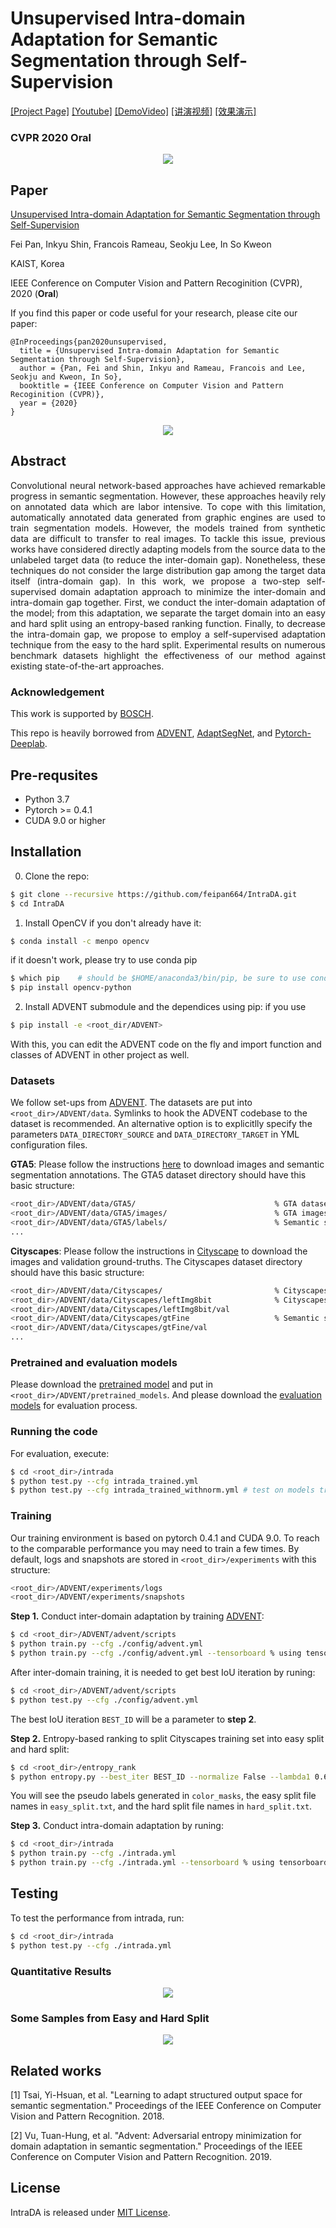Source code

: # Unsupervised Intra-domain Adaptation for Semantic Segmentation through Self-Supervision


[[Project Page]](https://feipan664.github.io/IntraDA/) [[Youtube]](https://youtu.be/h5u-k0mELvE) [[DemoVideo]](https://youtu.be/Cy71aWeHQe4) [[讲演视频]](https://www.bilibili.com/video/BV1NZ4y1H7RC/) [[效果演示]](https://www.bilibili.com/video/BV1QK4y1x7oA/)
 
### CVPR 2020 Oral


<p align="center">
        <img src="./figure/results.png">
</p>


## Paper
[Unsupervised Intra-domain Adaptation for Semantic Segmentation through Self-Supervision](http://arxiv.org/abs/2004.07703)

Fei Pan, Inkyu Shin, Francois Rameau, Seokju Lee, In So Kweon

KAIST, Korea

IEEE Conference on Computer Vision and Pattern Recoginition (CVPR), 2020 (**Oral**)

If you find this paper or code useful for your research, please cite our paper:
```
@InProceedings{pan2020unsupervised,
  title = {Unsupervised Intra-domain Adaptation for Semantic Segmentation through Self-Supervision},
  author = {Pan, Fei and Shin, Inkyu and Rameau, Francois and Lee, Seokju and Kweon, In So},
  booktitle = {IEEE Conference on Computer Vision and Pattern Recoginition (CVPR)},
  year = {2020}
}
```

<p align="center">
        <img src="./figure/introduction.png">
</p>


## Abstract 
<p align="justify">
Convolutional neural network-based approaches have achieved remarkable progress in semantic segmentation. However, these approaches heavily rely on annotated data which are labor intensive. To cope with this limitation, automatically annotated data generated from graphic engines are used to train segmentation models. However, the models trained from synthetic data are difficult to transfer to real images. To tackle this issue, previous works have considered directly adapting models from the source data to the unlabeled target data (to reduce the inter-domain gap). Nonetheless, these techniques do not consider the large distribution gap among the target data itself (intra-domain gap). In this work, we propose a two-step self-supervised domain adaptation approach to minimize the inter-domain and intra-domain gap together. First, we conduct the inter-domain adaptation of the model; from this adaptation, we separate the target domain into an easy and hard split using an entropy-based ranking function. Finally, to decrease the intra-domain gap, we propose to employ a self-supervised adaptation technique from the easy to the hard split. Experimental results on numerous benchmark datasets highlight the effectiveness of our method against existing state-of-the-art approaches.
</p>

### Acknowledgement
This work is supported by [BOSCH](https://www.bosch.com/).

This repo is heavily borrowed from [ADVENT](https://github.com/valeoai/ADVENT.git), [AdaptSegNet](https://github.com/wasidennis/AdaptSegNet), and [Pytorch-Deeplab](https://github.com/speedinghzl/Pytorch-Deeplab).

## Pre-requsites
* Python 3.7
* Pytorch >= 0.4.1
* CUDA 9.0 or higher

## Installation
0. Clone the repo:
```bash
$ git clone --recursive https://github.com/feipan664/IntraDA.git
$ cd IntraDA
```

1. Install OpenCV if you don't already have it:
```bash
$ conda install -c menpo opencv
```
if it doesn't work, please try to use conda pip
```bash
$ which pip    # should be $HOME/anaconda3/bin/pip, be sure to use conda pip
$ pip install opencv-python 
```

2. Install ADVENT submodule and the dependices using pip:
if you use 
```bash
$ pip install -e <root_dir/ADVENT>
```
With this, you can edit the ADVENT code on the fly and import function 
and classes of ADVENT in other project as well.

### Datasets
We follow set-ups from [ADVENT](https://github.com/valeoai/ADVENT.git). The datasets are put into ```<root_dir>/ADVENT/data```. Symlinks to hook the ADVENT codebase to the dataset is recommended. An alternative option is to explicitlly specify the parameters ```DATA_DIRECTORY_SOURCE``` and ```DATA_DIRECTORY_TARGET``` in YML configuration files.

**GTA5**: Please follow the instructions [here](https://download.visinf.tu-darmstadt.de/data/from_games/) to download images and semantic segmentation annotations. The GTA5 dataset directory should have this basic structure:
```bash
<root_dir>/ADVENT/data/GTA5/                               % GTA dataset root
<root_dir>/ADVENT/data/GTA5/images/                        % GTA images
<root_dir>/ADVENT/data/GTA5/labels/                        % Semantic segmentation labels
...
```

**Cityscapes**: Please follow the instructions in [Cityscape](https://www.cityscapes-dataset.com/) to download the images and validation ground-truths. The Cityscapes dataset directory should have this basic structure:
```bash
<root_dir>/ADVENT/data/Cityscapes/                         % Cityscapes dataset root
<root_dir>/ADVENT/data/Cityscapes/leftImg8bit              % Cityscapes images
<root_dir>/ADVENT/data/Cityscapes/leftImg8bit/val
<root_dir>/ADVENT/data/Cityscapes/gtFine                   % Semantic segmentation labels
<root_dir>/ADVENT/data/Cityscapes/gtFine/val
...
```

### Pretrained and evaluation models
Please download the [pretrained model](https://1drv.ms/u/s!AthTAwNfTh-YhHBPQ1VDwhhV7-YD?e=ugrRIX) and put in ```<root_dir>/ADVENT/pretrained_models```. And please download the [evaluation models](https://1drv.ms/u/s!AthTAwNfTh-YhHFNRndR6c8BLnak?e=t6ivd6) for evaluation process.


### Running the code
For evaluation, execute:
```bash
$ cd <root_dir>/intrada
$ python test.py --cfg intrada_trained.yml 
$ python test.py --cfg intrada_trained_withnorm.yml # test on models trained wih entropy normalization
```

### Training
Our training environment is based on pytorch 0.4.1 and CUDA 9.0. To reach to the comparable performance you may need to train a few times.
By default, logs and snapshots are stored in ```<root_dir>/experiments``` with this structure:
```bash
<root_dir>/ADVENT/experiments/logs
<root_dir>/ADVENT/experiments/snapshots
```

**Step 1.** Conduct inter-domain adaptation by training [ADVENT](https://github.com/valeoai/ADVENT.git): 
```bash
$ cd <root_dir>/ADVENT/advent/scripts
$ python train.py --cfg ./config/advent.yml 
$ python train.py --cfg ./config/advent.yml --tensorboard % using tensorboard
```
After inter-domain training, it is needed to get best IoU iteration by runing:
```bash
$ cd <root_dir>/ADVENT/advent/scripts
$ python test.py --cfg ./config/advent.yml
```
The best IoU iteration ```BEST_ID``` will be a parameter to **step 2**. 

**Step 2.** Entropy-based ranking to split Cityscapes training set into easy split and hard split: 
```bash
$ cd <root_dir>/entropy_rank
$ python entropy.py --best_iter BEST_ID --normalize False --lambda1 0.67 
```
You will see the pseudo labels generated in ```color_masks```, the easy split file names in ```easy_split.txt```, and the hard split file names in ```hard_split.txt```.

**Step 3.** Conduct intra-domain adaptation by runing:
```bash
$ cd <root_dir>/intrada
$ python train.py --cfg ./intrada.yml
$ python train.py --cfg ./intrada.yml --tensorboard % using tensorboard
```

## Testing
To test the performance from intrada, run:
```bash
$ cd <root_dir>/intrada
$ python test.py --cfg ./intrada.yml
```

### Quantitative Results

<p align="center">
        <img src="./figure/table.png">
</p>

### Some Samples from Easy and Hard Split

<p align="center">
        <img src="./figure/examples.png">
</p>

## Related works
[1] Tsai, Yi-Hsuan, et al. "Learning to adapt structured output space for semantic segmentation." Proceedings of the IEEE Conference on Computer Vision and Pattern Recognition. 2018.

[2] Vu, Tuan-Hung, et al. "Advent: Adversarial entropy minimization for domain adaptation in semantic segmentation." Proceedings of the IEEE Conference on Computer Vision and Pattern Recognition. 2019. 

## License
IntraDA is released under [MIT License](./LICENSE).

WHAT NEEDS TO BE DONE — Quote the full listing above word for word; exclude every picture from the copy.

SOLUTION TO THIS EXERCISE —
Source code

: # Unsupervised Intra-domain Adaptation for Semantic Segmentation through Self-Supervision


[[Project Page]](https://feipan664.github.io/IntraDA/) [[Youtube]](https://youtu.be/h5u-k0mELvE) [[DemoVideo]](https://youtu.be/Cy71aWeHQe4) [[讲演视频]](https://www.bilibili.com/video/BV1NZ4y1H7RC/) [[效果演示]](https://www.bilibili.com/video/BV1QK4y1x7oA/)
 
### CVPR 2020 Oral


<p align="center">
        <img src="./figure/results.png">
</p>


## Paper
[Unsupervised Intra-domain Adaptation for Semantic Segmentation through Self-Supervision](http://arxiv.org/abs/2004.07703)

Fei Pan, Inkyu Shin, Francois Rameau, Seokju Lee, In So Kweon

KAIST, Korea

IEEE Conference on Computer Vision and Pattern Recoginition (CVPR), 2020 (**Oral**)

If you find this paper or code useful for your research, please cite our paper:
```
@InProceedings{pan2020unsupervised,
  title = {Unsupervised Intra-domain Adaptation for Semantic Segmentation through Self-Supervision},
  author = {Pan, Fei and Shin, Inkyu and Rameau, Francois and Lee, Seokju and Kweon, In So},
  booktitle = {IEEE Conference on Computer Vision and Pattern Recoginition (CVPR)},
  year = {2020}
}
```

<p align="center">
        <img src="./figure/introduction.png">
</p>


## Abstract 
<p align="justify">
Convolutional neural network-based approaches have achieved remarkable progress in semantic segmentation. However, these approaches heavily rely on annotated data which are labor intensive. To cope with this limitation, automatically annotated data generated from graphic engines are used to train segmentation models. However, the models trained from synthetic data are difficult to transfer to real images. To tackle this issue, previous works have considered directly adapting models from the source data to the unlabeled target data (to reduce the inter-domain gap). Nonetheless, these techniques do not consider the large distribution gap among the target data itself (intra-domain gap). In this work, we propose a two-step self-supervised domain adaptation approach to minimize the inter-domain and intra-domain gap together. First, we conduct the inter-domain adaptation of the model; from this adaptation, we separate the target domain into an easy and hard split using an entropy-based ranking function. Finally, to decrease the intra-domain gap, we propose to employ a self-supervised adaptation technique from the easy to the hard split. Experimental results on numerous benchmark datasets highlight the effectiveness of our method against existing state-of-the-art approaches.
</p>

### Acknowledgement
This work is supported by [BOSCH](https://www.bosch.com/).

This repo is heavily borrowed from [ADVENT](https://github.com/valeoai/ADVENT.git), [AdaptSegNet](https://github.com/wasidennis/AdaptSegNet), and [Pytorch-Deeplab](https://github.com/speedinghzl/Pytorch-Deeplab).

## Pre-requsites
* Python 3.7
* Pytorch >= 0.4.1
* CUDA 9.0 or higher

## Installation
0. Clone the repo:
```bash
$ git clone --recursive https://github.com/feipan664/IntraDA.git
$ cd IntraDA
```

1. Install OpenCV if you don't already have it:
```bash
$ conda install -c menpo opencv
```
if it doesn't work, please try to use conda pip
```bash
$ which pip    # should be $HOME/anaconda3/bin/pip, be sure to use conda pip
$ pip install opencv-python 
```

2. Install ADVENT submodule and the dependices using pip:
if you use 
```bash
$ pip install -e <root_dir/ADVENT>
```
With this, you can edit the ADVENT code on the fly and import function 
and classes of ADVENT in other project as well.

### Datasets
We follow set-ups from [ADVENT](https://github.com/valeoai/ADVENT.git). The datasets are put into ```<root_dir>/ADVENT/data```. Symlinks to hook the ADVENT codebase to the dataset is recommended. An alternative option is to explicitlly specify the parameters ```DATA_DIRECTORY_SOURCE``` and ```DATA_DIRECTORY_TARGET``` in YML configuration files.

**GTA5**: Please follow the instructions [here](https://download.visinf.tu-darmstadt.de/data/from_games/) to download images and semantic segmentation annotations. The GTA5 dataset directory should have this basic structure:
```bash
<root_dir>/ADVENT/data/GTA5/                               % GTA dataset root
<root_dir>/ADVENT/data/GTA5/images/                        % GTA images
<root_dir>/ADVENT/data/GTA5/labels/                        % Semantic segmentation labels
...
```

**Cityscapes**: Please follow the instructions in [Cityscape](https://www.cityscapes-dataset.com/) to download the images and validation ground-truths. The Cityscapes dataset directory should have this basic structure:
```bash
<root_dir>/ADVENT/data/Cityscapes/                         % Cityscapes dataset root
<root_dir>/ADVENT/data/Cityscapes/leftImg8bit              % Cityscapes images
<root_dir>/ADVENT/data/Cityscapes/leftImg8bit/val
<root_dir>/ADVENT/data/Cityscapes/gtFine                   % Semantic segmentation labels
<root_dir>/ADVENT/data/Cityscapes/gtFine/val
...
```

### Pretrained and evaluation models
Please download the [pretrained model](https://1drv.ms/u/s!AthTAwNfTh-YhHBPQ1VDwhhV7-YD?e=ugrRIX) and put in ```<root_dir>/ADVENT/pretrained_models```. And please download the [evaluation models](https://1drv.ms/u/s!AthTAwNfTh-YhHFNRndR6c8BLnak?e=t6ivd6) for evaluation process.


### Running the code
For evaluation, execute:
```bash
$ cd <root_dir>/intrada
$ python test.py --cfg intrada_trained.yml 
$ python test.py --cfg intrada_trained_withnorm.yml # test on models trained wih entropy normalization
```

### Training
Our training environment is based on pytorch 0.4.1 and CUDA 9.0. To reach to the comparable performance you may need to train a few times.
By default, logs and snapshots are stored in ```<root_dir>/experiments``` with this structure:
```bash
<root_dir>/ADVENT/experiments/logs
<root_dir>/ADVENT/experiments/snapshots
```

**Step 1.** Conduct inter-domain adaptation by training [ADVENT](https://github.com/valeoai/ADVENT.git): 
```bash
$ cd <root_dir>/ADVENT/advent/scripts
$ python train.py --cfg ./config/advent.yml 
$ python train.py --cfg ./config/advent.yml --tensorboard % using tensorboard
```
After inter-domain training, it is needed to get best IoU iteration by runing:
```bash
$ cd <root_dir>/ADVENT/advent/scripts
$ python test.py --cfg ./config/advent.yml
```
The best IoU iteration ```BEST_ID``` will be a parameter to **step 2**. 

**Step 2.** Entropy-based ranking to split Cityscapes training set into easy split and hard split: 
```bash
$ cd <root_dir>/entropy_rank
$ python entropy.py --best_iter BEST_ID --normalize False --lambda1 0.67 
```
You will see the pseudo labels generated in ```color_masks```, the easy split file names in ```easy_split.txt```, and the hard split file names in ```hard_split.txt```.

**Step 3.** Conduct intra-domain adaptation by runing:
```bash
$ cd <root_dir>/intrada
$ python train.py --cfg ./intrada.yml
$ python train.py --cfg ./intrada.yml --tensorboard % using tensorboard
```

## Testing
To test the performance from intrada, run:
```bash
$ cd <root_dir>/intrada
$ python test.py --cfg ./intrada.yml
```

### Quantitative Results

<p align="center">
        <img src="./figure/table.png">
</p>

### Some Samples from Easy and Hard Split

<p align="center">
        <img src="./figure/examples.png">
</p>

## Related works
[1] Tsai, Yi-Hsuan, et al. "Learning to adapt structured output space for semantic segmentation." Proceedings of the IEEE Conference on Computer Vision and Pattern Recognition. 2018.

[2] Vu, Tuan-Hung, et al. "Advent: Adversarial entropy minimization for domain adaptation in semantic segmentation." Proceedings of the IEEE Conference on Computer Vision and Pattern Recognition. 2019. 

## License
IntraDA is released under [MIT License](./LICENSE).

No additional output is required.